The word democracy occurs only 137 times in the collected writings of Abraham Lincoln. But nothing for Lincoln could be “as clearly true as the truth of democracy.” So, when the thunderous cloud of Civil War broke over his presidency, Lincoln had no hesitation in portraying the struggle as a contest, not over constitutional niceties, or even over slavery, but over the basic principle of democracy itself and “whether a constitutional republic, or a democracy — a government of the people, by the same people — can, or cannot” survive the push-and-shove of its own people’s disagreements, or whether democracies are doomed forever to fly off, by their own centrifugal force, into fragments.
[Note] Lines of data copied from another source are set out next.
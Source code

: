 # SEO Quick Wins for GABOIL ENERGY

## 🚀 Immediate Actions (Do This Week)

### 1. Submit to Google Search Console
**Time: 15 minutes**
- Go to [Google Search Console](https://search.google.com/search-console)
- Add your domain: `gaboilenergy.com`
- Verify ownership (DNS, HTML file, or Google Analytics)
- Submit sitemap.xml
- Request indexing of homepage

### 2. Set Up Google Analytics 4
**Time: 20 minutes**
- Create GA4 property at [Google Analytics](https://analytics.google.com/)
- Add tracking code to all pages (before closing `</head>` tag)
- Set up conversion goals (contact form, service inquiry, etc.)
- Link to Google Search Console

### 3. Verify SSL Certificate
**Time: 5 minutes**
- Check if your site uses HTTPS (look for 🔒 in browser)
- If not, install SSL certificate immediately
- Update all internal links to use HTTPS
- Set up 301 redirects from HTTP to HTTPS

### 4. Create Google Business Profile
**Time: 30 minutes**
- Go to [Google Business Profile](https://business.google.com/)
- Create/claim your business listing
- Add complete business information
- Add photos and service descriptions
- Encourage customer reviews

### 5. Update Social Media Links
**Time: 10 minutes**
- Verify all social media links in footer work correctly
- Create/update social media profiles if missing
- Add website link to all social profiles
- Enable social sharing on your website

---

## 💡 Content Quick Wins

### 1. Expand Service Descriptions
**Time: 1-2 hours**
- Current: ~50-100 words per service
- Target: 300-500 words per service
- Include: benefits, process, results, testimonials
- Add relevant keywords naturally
Today, Americans increasingly fracture into interests and identities, and then self-righteously invoke power of various sorts to protect our interests or to attack other identities. So, again, we must ask ourselves what democracy is, then what Lincoln thought of it and finally to speculate on how much – if any – of Lincoln’s idea of democracy still has a life worth living today.